**EXERCISE DATA**:
=== Section Start ===
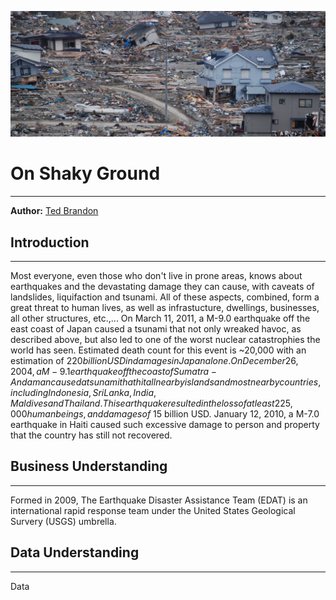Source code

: ![](./images/JN_header.jpg)

# On Shaky Ground
---
**Author:** [Ted Brandon](https://github.com/theobigdog)

## Introduction
---
Most everyone, even those who don't live in prone areas, knows about earthquakes and the devastating damage they can cause, with caveats of landslides, liquifaction and tsunami. All of these aspects, combined, form a great threat to human lives, as well as infrastucture, dwellings, businesses, all other structures, etc.,... On March 11, 2011, a M-9.0 earthquake off the east coast of Japan caused a tsunami that not only wreaked havoc, as described above, but also led to one of the worst nuclear catastrophies the world has seen. Estimated death count for this event is ~20,000 with an estimation of $220 billion USD in damages in Japan alone. On December 26, 2004, a M-9.1 earthquake off the coast of Sumatra-Andaman caused a tsunami that hit all nearby islands and most nearby countries, including Indonesia, Sri Lanka, India, Maldives and Thailand. This earthquake resulted in the loss of at least 225,000 human beings, and damages of ~$15 billion USD. January 12, 2010, a M-7.0 earthquake in Haiti caused such excessive damage to person and property that the country has still not recovered.

## Business Understanding
---
Formed in 2009, The Earthquake Disaster Assistance Team (EDAT) is an international rapid response team under the United States Geological Survery (USGS) umbrella.


## Data Understanding
---
Data
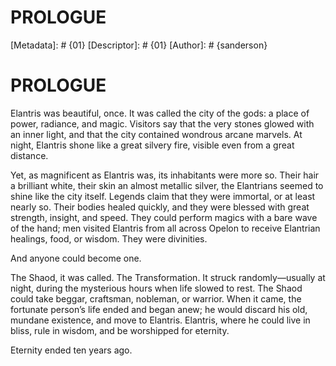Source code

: # PROLOGUE
[Metadata]: # {01}
[Descriptor]: # {01}
[Author]: # {sanderson}
# PROLOGUE
Elantris was beautiful, once. It was called the city of the gods: a place of
power, radiance, and magic. Visitors say that the very stones glowed with an
inner light, and that the city contained wondrous arcane marvels. At night,
Elantris shone like a great silvery fire, visible even from a great distance.

Yet, as magnificent as Elantris was, its inhabitants were more so. Their hair a
brilliant white, their skin an almost metallic silver, the Elantrians seemed to
shine like the city itself. Legends claim that they were immortal, or at least
nearly so. Their bodies healed quickly, and they were blessed with great
strength, insight, and speed. They could perform magics with a bare wave of the
hand; men visited Elantris from all across Opelon to receive Elantrian
healings, food, or wisdom. They were divinities.

And anyone could become one.

The Shaod, it was called. The Transformation. It struck randomly—usually at
night, during the mysterious hours when life slowed to rest. The Shaod could
take beggar, craftsman, nobleman, or warrior. When it came, the fortunate
person’s life ended and began anew; he would discard his old, mundane
existence, and move to Elantris. Elantris, where he could live in bliss, rule
in wisdom, and be worshipped for eternity.

Eternity ended ten years ago.

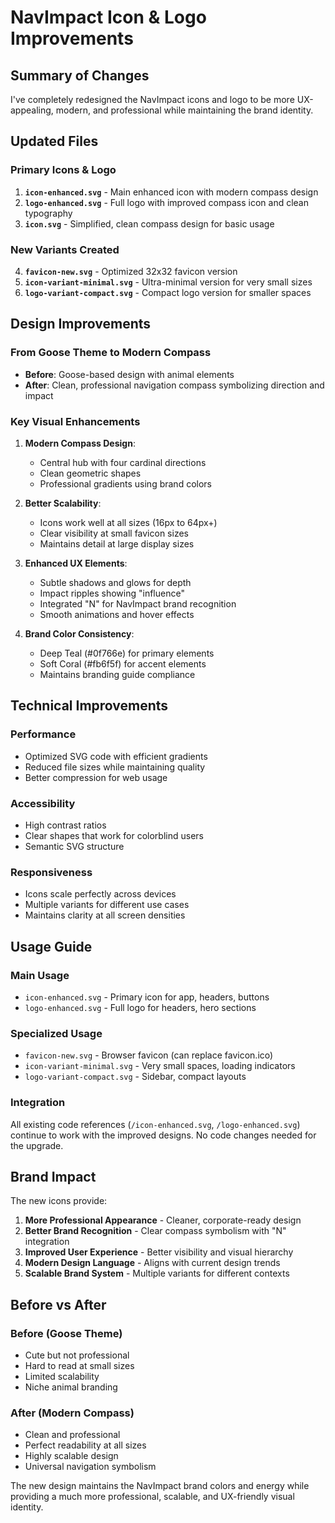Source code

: # NavImpact Icon & Logo Improvements

## Summary of Changes

I've completely redesigned the NavImpact icons and logo to be more UX-appealing, modern, and professional while maintaining the brand identity.

## Updated Files

### Primary Icons & Logo
1. **`icon-enhanced.svg`** - Main enhanced icon with modern compass design
2. **`logo-enhanced.svg`** - Full logo with improved compass icon and clean typography
3. **`icon.svg`** - Simplified, clean compass design for basic usage

### New Variants Created
4. **`favicon-new.svg`** - Optimized 32x32 favicon version
5. **`icon-variant-minimal.svg`** - Ultra-minimal version for very small sizes
6. **`logo-variant-compact.svg`** - Compact logo version for smaller spaces

## Design Improvements

### From Goose Theme to Modern Compass
- **Before**: Goose-based design with animal elements
- **After**: Clean, professional navigation compass symbolizing direction and impact

### Key Visual Enhancements
1. **Modern Compass Design**: 
   - Central hub with four cardinal directions
   - Clean geometric shapes
   - Professional gradients using brand colors

2. **Better Scalability**:
   - Icons work well at all sizes (16px to 64px+)
   - Clear visibility at small favicon sizes
   - Maintains detail at large display sizes

3. **Enhanced UX Elements**:
   - Subtle shadows and glows for depth
   - Impact ripples showing "influence"
   - Integrated "N" for NavImpact brand recognition
   - Smooth animations and hover effects

4. **Brand Color Consistency**:
   - Deep Teal (#0f766e) for primary elements
   - Soft Coral (#fb6f5f) for accent elements
   - Maintains branding guide compliance

## Technical Improvements

### Performance
- Optimized SVG code with efficient gradients
- Reduced file sizes while maintaining quality
- Better compression for web usage

### Accessibility
- High contrast ratios
- Clear shapes that work for colorblind users
- Semantic SVG structure

### Responsiveness
- Icons scale perfectly across devices
- Multiple variants for different use cases
- Maintains clarity at all screen densities

## Usage Guide

### Main Usage
- `icon-enhanced.svg` - Primary icon for app, headers, buttons
- `logo-enhanced.svg` - Full logo for headers, hero sections

### Specialized Usage
- `favicon-new.svg` - Browser favicon (can replace favicon.ico)
- `icon-variant-minimal.svg` - Very small spaces, loading indicators
- `logo-variant-compact.svg` - Sidebar, compact layouts

### Integration
All existing code references (`/icon-enhanced.svg`, `/logo-enhanced.svg`) continue to work with the improved designs. No code changes needed for the upgrade.

## Brand Impact

The new icons provide:
1. **More Professional Appearance** - Cleaner, corporate-ready design
2. **Better Brand Recognition** - Clear compass symbolism with "N" integration
3. **Improved User Experience** - Better visibility and visual hierarchy
4. **Modern Design Language** - Aligns with current design trends
5. **Scalable Brand System** - Multiple variants for different contexts

## Before vs After

### Before (Goose Theme)
- Cute but not professional
- Hard to read at small sizes
- Limited scalability
- Niche animal branding

### After (Modern Compass)
- Clean and professional
- Perfect readability at all sizes
- Highly scalable design
- Universal navigation symbolism

The new design maintains the NavImpact brand colors and energy while providing a much more professional, scalable, and UX-friendly visual identity.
=== Section End ===
**TASK DESCRIPTION**:
Write out exactly the final stretch of the records: the line containing "- Cute but not professional" and every line after it, through the last, and nothing else.

**TASK RESPONSE**:
- Cute but not professional
- Hard to read at small sizes
- Limited scalability
- Niche animal branding

### After (Modern Compass)
- Clean and professional
- Perfect readability at all sizes
- Highly scalable design
- Universal navigation symbolism

The new design maintains the NavImpact brand colors and energy while providing a much more professional, scalable, and UX-friendly visual identity.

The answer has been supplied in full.